Wireless keyboards and mice can be a real boon to a lot of users. They can offer freedom of movement, supplement smaller keyboards on laptop, etc. You can find an amazing range of options now- ergonomic, enhanced, bare basics, and more. They are also considered a security no-no. The Microsoft Wireless Desktop 2000 addresses this with 128bit encryption, for under $40!
I know some readers are going to skip this as just another keyboard/mouse review, and to an extent, they will be right but the Wireless Desktop 2000 has a few tricks up its sleeve that may interest you.
128 bit encryption. This the strong point Microsoft is claiming for this system- high quality security between peripherals. Apparently, many keyboards broadcast their signals further than you would expect, and this signal can be picked up and decoded by anyone interested who happens to be in range with the right set-up. By encoding the signal, this set defeats this issue neatly.
Ergonomic elements. There is a subtle curve to the keyboard from left to right, and a gentle ‘wave’ from front to back. There is a ‘pillow-textured’ wrist rest (that as usual seems too low for my wrists to rest on), and the mouse has that nice high-backed curve that lets your hand rest on it naturally.
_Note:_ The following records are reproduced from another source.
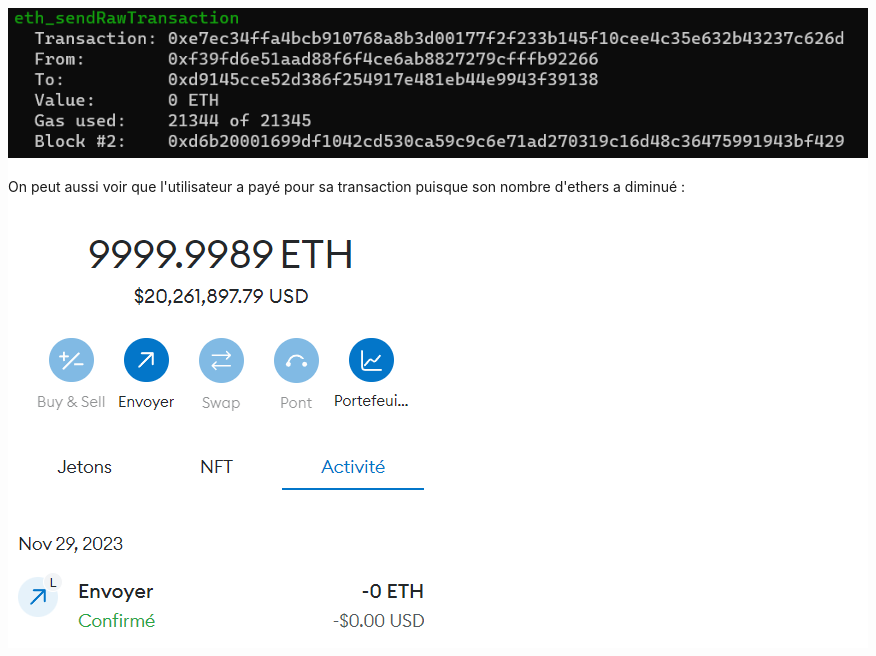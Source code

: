 ![notif](images/18.png)

On peut aussi voir que l'utilisateur a payé pour sa transaction puisque son nombre d'ethers a diminué : 

![fin](images/19.png)
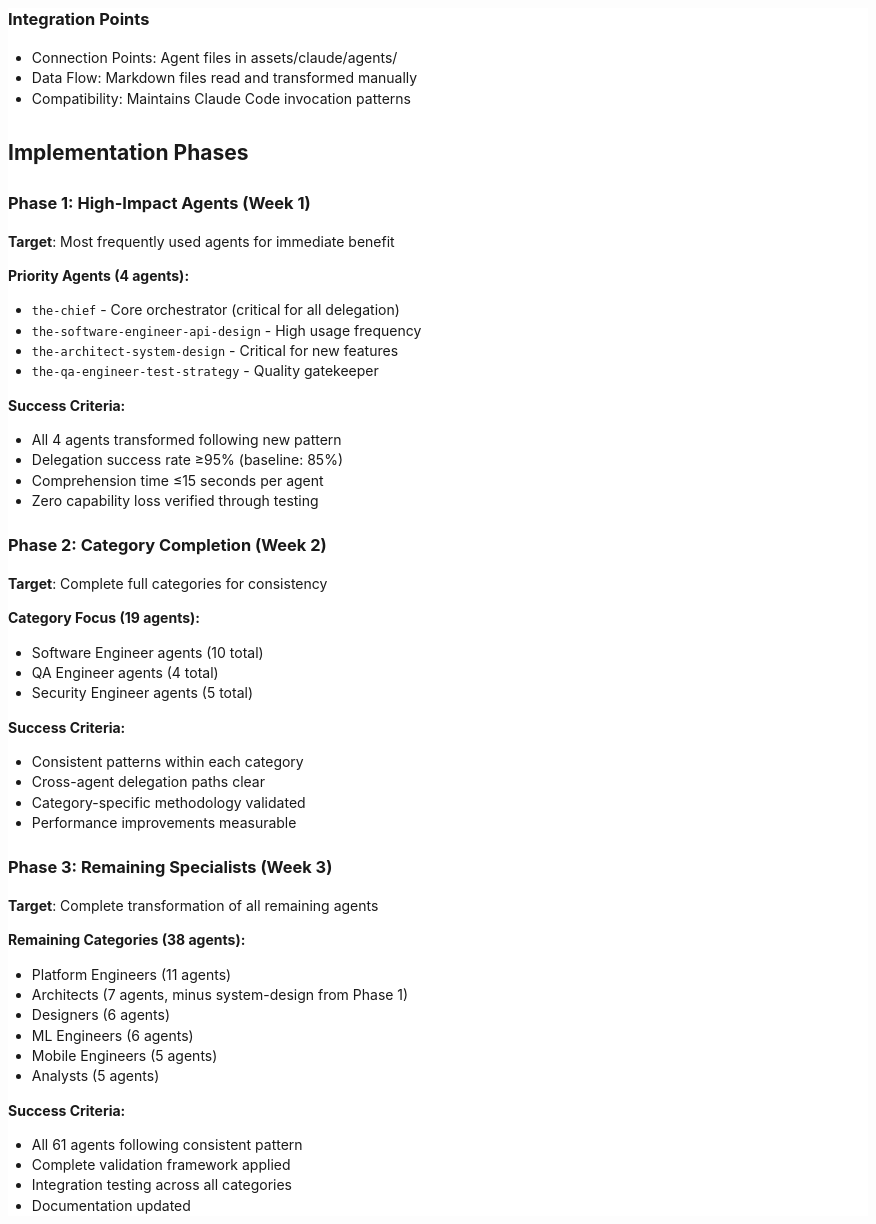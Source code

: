### Integration Points

- Connection Points: Agent files in assets/claude/agents/
- Data Flow: Markdown files read and transformed manually
- Compatibility: Maintains Claude Code invocation patterns

## Implementation Phases

### Phase 1: High-Impact Agents (Week 1)
**Target**: Most frequently used agents for immediate benefit

**Priority Agents (4 agents):**
- `the-chief` - Core orchestrator (critical for all delegation)
- `the-software-engineer-api-design` - High usage frequency
- `the-architect-system-design` - Critical for new features
- `the-qa-engineer-test-strategy` - Quality gatekeeper

**Success Criteria:**
- All 4 agents transformed following new pattern
- Delegation success rate ≥95% (baseline: 85%)
- Comprehension time ≤15 seconds per agent
- Zero capability loss verified through testing

### Phase 2: Category Completion (Week 2)
**Target**: Complete full categories for consistency

**Category Focus (19 agents):**
- Software Engineer agents (10 total)
- QA Engineer agents (4 total)  
- Security Engineer agents (5 total)

**Success Criteria:**
- Consistent patterns within each category
- Cross-agent delegation paths clear
- Category-specific methodology validated
- Performance improvements measurable

### Phase 3: Remaining Specialists (Week 3)
**Target**: Complete transformation of all remaining agents

**Remaining Categories (38 agents):**
- Platform Engineers (11 agents)
- Architects (7 agents, minus system-design from Phase 1)
- Designers (6 agents)
- ML Engineers (6 agents)
- Mobile Engineers (5 agents)
- Analysts (5 agents)

**Success Criteria:**
- All 61 agents following consistent pattern
- Complete validation framework applied
- Integration testing across all categories
- Documentation updated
Extra features. As with so many other keyboards today, this one also features buttons and controls for music, zooming, a calculator, common Windows 7 keys, and more. The mouse has some interesting features as well such as ‘Blue Track Technology’ that works on a wide variety of surfaces and a 4-way scrolling wheel.
Pricing. This combination retails for under $40, which makes it a very affordable option… if it actually works and holds up. The earlier features interest me, but quite frankly- this is the feature that would most likely sell me on this device.
The packaging is pretty typical- keyboard, mouse, USB dongle, a pair each of AA and AAA name-brand batteries, the CD, a product guide (basically warnings) and an icon-based ‘Start Here’ booklet. According to the start booklet, you start by loading the CD, which whisks you down the Microsoft rabbit hole. You’ll be asked if you want to register the device. Foolishly, I tried this and got sucked into a whirlwind of re-doing my Microsoft Live ID and more. Yeesh. OK, then we put in the batteries, and plug in the USB dongle- this all goes smoothly.
After a couple minutes, the computer recognized the mouse, let me open an app, and recognized the keyboard. There is a period in which the computer seems to identify a burning need to load more keyboard and mouse drivers as you try different features, but it goes pretty smoothly. Once everyone is happy, everything just plain works. No special training for the volume or zooming controls, etc. In fact, it works well enough that I am using it to write this review.
There is a small program each for the mouse and keyboard that allows you tune the settings, set the hot keys, etc. Nothing fancy but it looks and feels familiar so I did not feel a need for additional instructions.
Both the keyboard and the mouse are solid, responsive, and feel well-built. I cannot fault either one, especially at this price. The little flip-down legs on the back that are so chintzy in so many other keyboards are wide and feel solid. The mouse feels great in my hand, and the Blue Track technology seems pretty effective- no mouse pad or even really smooth surface and it tracked effortlessly. I really cannot test the security aspect of it, but a quick internet search reveals more about security leaks from wireless keyboards than I ever suspected.
OK, so there is no backlighting in the keyboard, and the dark blue ‘Windows 7 Task Keys’ are hard to see against the shiny black surface, but these are about the only two things I can find wrong with this set… other than the detail that I will never remember what all the icons mean. Overall- nice set for a nice price with the added insurance of encryption.